Most of the time, when you hear about the latest technology in any given industry, you hear a lot of praise. Everything from gadgets to software can help improve the way we do business, but not every piece of tech has a positive influence. Sometimes, technology that seems to improve things can be a disaster in the end.
The current state of technology in the real estate market is the perfect example. There are hundreds of ways that technology makes it easier to sell homes and gain clients. However, there are also a few ways that it creates confusion.
Data Isn’t Always Accurate
All anyone can talk about lately is data collection. There are thousands of bytes of data available for companies to translate and use to improve efficiencies and customer relations. Many companies have found unparalleled success with this data, delivering more effective advertisements and offering excellent customer service.
But not all data interactions are positive. People in real estate have found that much of the data available on the web is inaccurate or contradicts that of other data. When this happens, it doesn’t create efficiency or strong client relations. Instead, it creates confusion, and a lot of it.
The bigger problem is that this inaccurate data isn’t only privy to real estate agents. Clients can easily find this information with a quick Google search, and most of the time, it leads to faulty customer expectations. As a result, real estate agents spend a lot of time correcting misinformation and hoping they haven’t deciphered the information incorrectly themselves.

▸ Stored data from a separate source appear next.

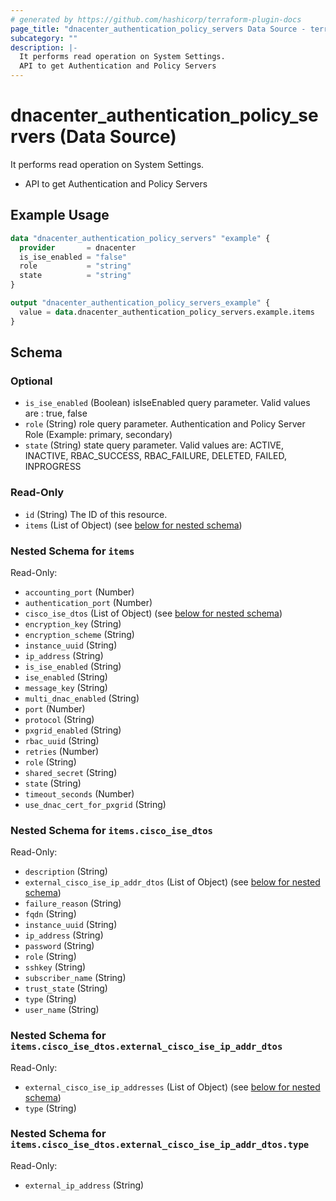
 ```yaml
---
# generated by https://github.com/hashicorp/terraform-plugin-docs
page_title: "dnacenter_authentication_policy_servers Data Source - terraform-provider-dnacenter"
subcategory: ""
description: |-
  It performs read operation on System Settings.
  API to get Authentication and Policy Servers
---
```


# dnacenter_authentication_policy_servers (Data Source)

It performs read operation on System Settings.

- API to get Authentication and Policy Servers

## Example Usage

```terraform
data "dnacenter_authentication_policy_servers" "example" {
  provider       = dnacenter
  is_ise_enabled = "false"
  role           = "string"
  state          = "string"
}

output "dnacenter_authentication_policy_servers_example" {
  value = data.dnacenter_authentication_policy_servers.example.items
}
```

<!-- schema generated by tfplugindocs -->
## Schema

### Optional

- `is_ise_enabled` (Boolean) isIseEnabled query parameter. Valid values are : true, false
- `role` (String) role query parameter. Authentication and Policy Server Role (Example: primary, secondary)
- `state` (String) state query parameter. Valid values are: ACTIVE, INACTIVE, RBAC_SUCCESS, RBAC_FAILURE, DELETED, FAILED, INPROGRESS

### Read-Only

- `id` (String) The ID of this resource.
- `items` (List of Object) (see [below for nested schema](#nestedatt--items))

<a id="nestedatt--items"></a>
### Nested Schema for `items`

Read-Only:

- `accounting_port` (Number)
- `authentication_port` (Number)
- `cisco_ise_dtos` (List of Object) (see [below for nested schema](#nestedobjatt--items--cisco_ise_dtos))
- `encryption_key` (String)
- `encryption_scheme` (String)
- `instance_uuid` (String)
- `ip_address` (String)
- `is_ise_enabled` (String)
- `ise_enabled` (String)
- `message_key` (String)
- `multi_dnac_enabled` (String)
- `port` (Number)
- `protocol` (String)
- `pxgrid_enabled` (String)
- `rbac_uuid` (String)
- `retries` (Number)
- `role` (String)
- `shared_secret` (String)
- `state` (String)
- `timeout_seconds` (Number)
- `use_dnac_cert_for_pxgrid` (String)

<a id="nestedobjatt--items--cisco_ise_dtos"></a>
### Nested Schema for `items.cisco_ise_dtos`

Read-Only:

- `description` (String)
- `external_cisco_ise_ip_addr_dtos` (List of Object) (see [below for nested schema](#nestedobjatt--items--cisco_ise_dtos--external_cisco_ise_ip_addr_dtos))
- `failure_reason` (String)
- `fqdn` (String)
- `instance_uuid` (String)
- `ip_address` (String)
- `password` (String)
- `role` (String)
- `sshkey` (String)
- `subscriber_name` (String)
- `trust_state` (String)
- `type` (String)
- `user_name` (String)

<a id="nestedobjatt--items--cisco_ise_dtos--external_cisco_ise_ip_addr_dtos"></a>
### Nested Schema for `items.cisco_ise_dtos.external_cisco_ise_ip_addr_dtos`

Read-Only:

- `external_cisco_ise_ip_addresses` (List of Object) (see [below for nested schema](#nestedobjatt--items--cisco_ise_dtos--external_cisco_ise_ip_addr_dtos--external_cisco_ise_ip_addresses))
- `type` (String)

<a id="nestedobjatt--items--cisco_ise_dtos--external_cisco_ise_ip_addr_dtos--external_cisco_ise_ip_addresses"></a>
### Nested Schema for `items.cisco_ise_dtos.external_cisco_ise_ip_addr_dtos.type`

Read-Only:

- `external_ip_address` (String)
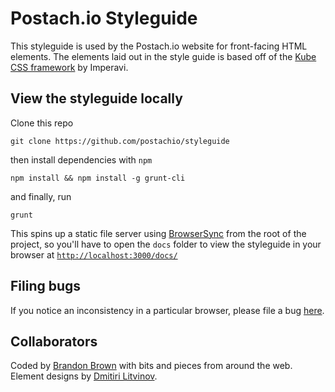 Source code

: # Postach.io Styleguide

This styleguide is used by the Postach.io website for front-facing HTML elements. The elements laid out in the style guide is based off of the [Kube CSS framework](http://imperavi.com/kube/) by Imperavi.

## View the styleguide locally

Clone this repo

```
git clone https://github.com/postachio/styleguide
```

then install dependencies with `npm`

```
npm install && npm install -g grunt-cli
```

and finally, run

```
grunt
```

This spins up a static file server using [BrowserSync](http://browsersync.io) from the root of the project, so you'll have to open the `docs` folder to view the styleguide in your browser at [`http://localhost:3000/docs/`](http://localhost:3000/docs/)

## Filing bugs

If you notice an inconsistency in a particular browser, please file a bug [here](https://github.com/postachio/styleguide/issues).

## Collaborators

Coded by [Brandon Brown](https://twitter.com/brandonb927) with bits and pieces from around the web. Element designs by [Dmitiri Litvinov](https://twitter.com/dmiiiitri).
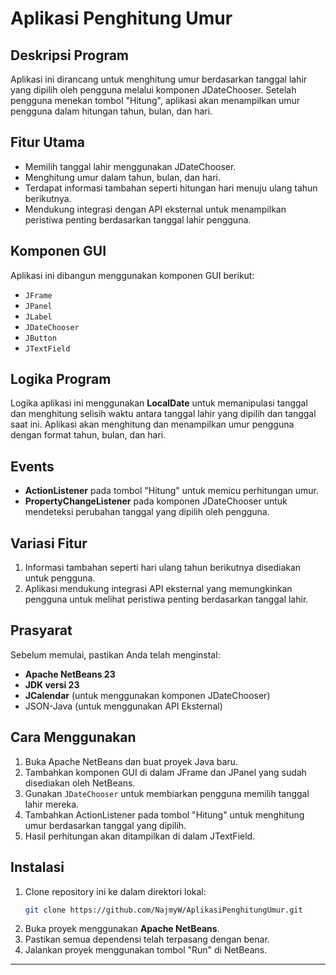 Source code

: 
# Aplikasi Penghitung Umur

## Deskripsi Program
Aplikasi ini dirancang untuk menghitung umur berdasarkan tanggal lahir yang dipilih oleh pengguna melalui komponen JDateChooser. Setelah pengguna menekan tombol "Hitung", aplikasi akan menampilkan umur pengguna dalam hitungan tahun, bulan, dan hari.

## Fitur Utama
- Memilih tanggal lahir menggunakan JDateChooser.
- Menghitung umur dalam tahun, bulan, dan hari.
- Terdapat informasi tambahan seperti hitungan hari menuju ulang tahun berikutnya.
- Mendukung integrasi dengan API eksternal untuk menampilkan peristiwa penting berdasarkan tanggal lahir pengguna.

## Komponen GUI
Aplikasi ini dibangun menggunakan komponen GUI berikut:
- `JFrame`
- `JPanel`
- `JLabel`
- `JDateChooser`
- `JButton`
- `JTextField`

## Logika Program
Logika aplikasi ini menggunakan **LocalDate** untuk memanipulasi tanggal dan menghitung selisih waktu antara tanggal lahir yang dipilih dan tanggal saat ini. Aplikasi akan menghitung dan menampilkan umur pengguna dengan format tahun, bulan, dan hari.

## Events
- **ActionListener** pada tombol "Hitung" untuk memicu perhitungan umur.
- **PropertyChangeListener** pada komponen JDateChooser untuk mendeteksi perubahan tanggal yang dipilih oleh pengguna.

## Variasi Fitur
1. Informasi tambahan seperti hari ulang tahun berikutnya disediakan untuk pengguna.
2. Aplikasi mendukung integrasi API eksternal yang memungkinkan pengguna untuk melihat peristiwa penting berdasarkan tanggal lahir.

## Prasyarat
Sebelum memulai, pastikan Anda telah menginstal:
- **Apache NetBeans 23**
- **JDK versi 23**
- **JCalendar** (untuk menggunakan komponen JDateChooser)
- JSON-Java (untuk menggunakan API Eksternal)

## Cara Menggunakan
1. Buka Apache NetBeans dan buat proyek Java baru.
2. Tambahkan komponen GUI di dalam JFrame dan JPanel yang sudah disediakan oleh NetBeans.
3. Gunakan `JDateChooser` untuk membiarkan pengguna memilih tanggal lahir mereka.
4. Tambahkan ActionListener pada tombol "Hitung" untuk menghitung umur berdasarkan tanggal yang dipilih.
5. Hasil perhitungan akan ditampilkan di dalam JTextField.

## Instalasi
1. Clone repository ini ke dalam direktori lokal:
   ```bash
   git clone https://github.com/NajmyW/AplikasiPenghitungUmur.git
   ```
2. Buka proyek menggunakan **Apache NetBeans**.
3. Pastikan semua dependensi telah terpasang dengan benar.
4. Jalankan proyek menggunakan tombol "Run" di NetBeans.

---
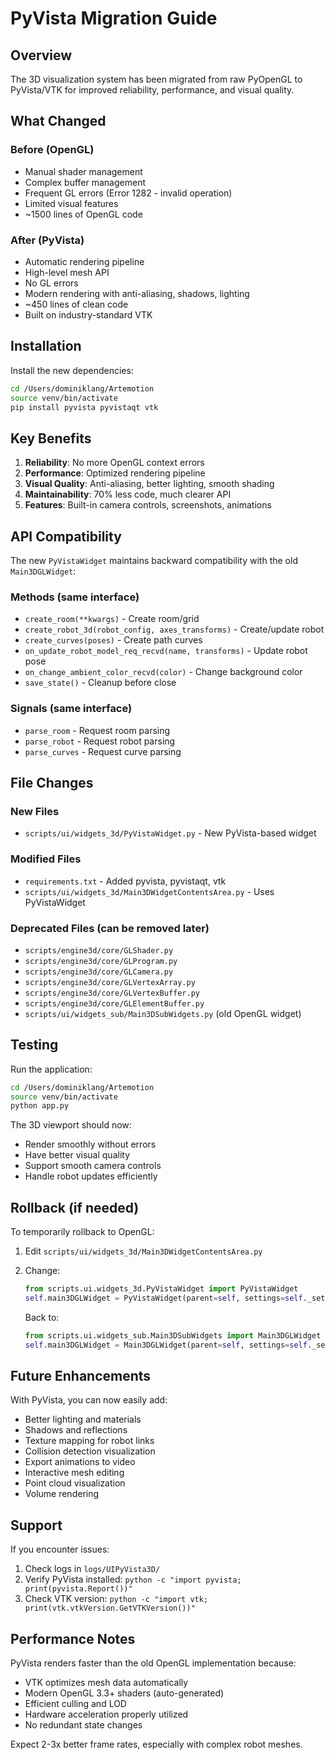 # PyVista Migration Guide

## Overview

The 3D visualization system has been migrated from raw PyOpenGL to PyVista/VTK for improved reliability, performance, and visual quality.

## What Changed

### Before (OpenGL)
- Manual shader management
- Complex buffer management
- Frequent GL errors (Error 1282 - invalid operation)
- Limited visual features
- ~1500 lines of OpenGL code

### After (PyVista)
- Automatic rendering pipeline
- High-level mesh API
- No GL errors
- Modern rendering with anti-aliasing, shadows, lighting
- ~450 lines of clean code
- Built on industry-standard VTK

## Installation

Install the new dependencies:

```bash
cd /Users/dominiklang/Artemotion
source venv/bin/activate
pip install pyvista pyvistaqt vtk
```

## Key Benefits

1. **Reliability**: No more OpenGL context errors
2. **Performance**: Optimized rendering pipeline
3. **Visual Quality**: Anti-aliasing, better lighting, smooth shading
4. **Maintainability**: 70% less code, much clearer API
5. **Features**: Built-in camera controls, screenshots, animations

## API Compatibility

The new `PyVistaWidget` maintains backward compatibility with the old `Main3DGLWidget`:

### Methods (same interface)
- `create_room(**kwargs)` - Create room/grid
- `create_robot_3d(robot_config, axes_transforms)` - Create/update robot
- `create_curves(poses)` - Create path curves
- `on_update_robot_model_req_recvd(name, transforms)` - Update robot pose
- `on_change_ambient_color_recvd(color)` - Change background color
- `save_state()` - Cleanup before close

### Signals (same interface)
- `parse_room` - Request room parsing
- `parse_robot` - Request robot parsing  
- `parse_curves` - Request curve parsing

## File Changes

### New Files
- `scripts/ui/widgets_3d/PyVistaWidget.py` - New PyVista-based widget

### Modified Files
- `requirements.txt` - Added pyvista, pyvistaqt, vtk
- `scripts/ui/widgets_3d/Main3DWidgetContentsArea.py` - Uses PyVistaWidget

### Deprecated Files (can be removed later)
- `scripts/engine3d/core/GLShader.py`
- `scripts/engine3d/core/GLProgram.py`
- `scripts/engine3d/core/GLCamera.py`
- `scripts/engine3d/core/GLVertexArray.py`
- `scripts/engine3d/core/GLVertexBuffer.py`
- `scripts/engine3d/core/GLElementBuffer.py`
- `scripts/ui/widgets_sub/Main3DSubWidgets.py` (old OpenGL widget)

## Testing

Run the application:

```bash
cd /Users/dominiklang/Artemotion
source venv/bin/activate
python app.py
```

The 3D viewport should now:
- Render smoothly without errors
- Have better visual quality
- Support smooth camera controls
- Handle robot updates efficiently

## Rollback (if needed)

To temporarily rollback to OpenGL:

1. Edit `scripts/ui/widgets_3d/Main3DWidgetContentsArea.py`
2. Change:
   ```python
   from scripts.ui.widgets_3d.PyVistaWidget import PyVistaWidget
   self.main3DGLWidget = PyVistaWidget(parent=self, settings=self._settings)
   ```
   
   Back to:
   ```python
   from scripts.ui.widgets_sub.Main3DSubWidgets import Main3DGLWidget
   self.main3DGLWidget = Main3DGLWidget(parent=self, settings=self._settings)
   ```

## Future Enhancements

With PyVista, you can now easily add:
- Better lighting and materials
- Shadows and reflections
- Texture mapping for robot links
- Collision detection visualization
- Export animations to video
- Interactive mesh editing
- Point cloud visualization
- Volume rendering

## Support

If you encounter issues:
1. Check logs in `logs/UIPyVista3D/`
2. Verify PyVista installed: `python -c "import pyvista; print(pyvista.Report())"`
3. Check VTK version: `python -c "import vtk; print(vtk.vtkVersion.GetVTKVersion())"`

## Performance Notes

PyVista renders faster than the old OpenGL implementation because:
- VTK optimizes mesh data automatically
- Modern OpenGL 3.3+ shaders (auto-generated)
- Efficient culling and LOD
- Hardware acceleration properly utilized
- No redundant state changes

Expect 2-3x better frame rates, especially with complex robot meshes.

Client Relationships Become Out of Reach
Perhaps the largest complaint realtors make regarding technology is its ability to dehumanize relationships. One of the most impactful tools a realtor has is being able to connect with consumers on a personal level, but automation and robotic processing is challenging this bond.
Today, home buyers can search for properties in any area online. This almost eliminates the need for a realtor. Some home buyers even try to sell or purchase their homes independently because the use of a real estate agent seems obsolete. It’s not obsolete, however, since most people who purchase or sell a home go through far less hassle and save more money than those who try to go it alone.
Realtors attempt to resolve the issue of non personal connections by connecting on social media or keeping in contact through email, but the lack of face-to-face, personal connection is tangible. This personal contact is one of the most important steps in solidifying relationships between clients and agents, and there’s a lot less trust when you can’t deal with someone in person.
Online Listings Damage Expectations
Agents don’t get paid until a deal closes. Until that time, they’re essentially working for free. When clients peruse online listings in search of the perfect home, what they see can often damage their expectations of what a home really looks like, which in turn, lengthens the entire process.
A lot of editing and tricks are used in real estate photography. In many cases, photos make the home look much better than it is. When consumers visit the home in person, and see that it doesn’t quite match their dreams, they want to keep looking, which slows down the process for realtors.
Real Estate Tech Has Its Benefits
Even though tech has had a negative impact in some areas of real estate, there are plenty of benefits worth noting. To begin with, technology allows clients to significantly narrow their searches, helping them narrow their most important criteria. Clients can list what they really want, which makes it much easier for realtors to lead them to a home that will make them happy.
Tech has also been extremely useful for automating the appraisal process, which was once a highly labor and paperwork intensive process. Laser measuring devices, electronic documents, and automated email have significantly cut down on the time spent working through the appraisal process.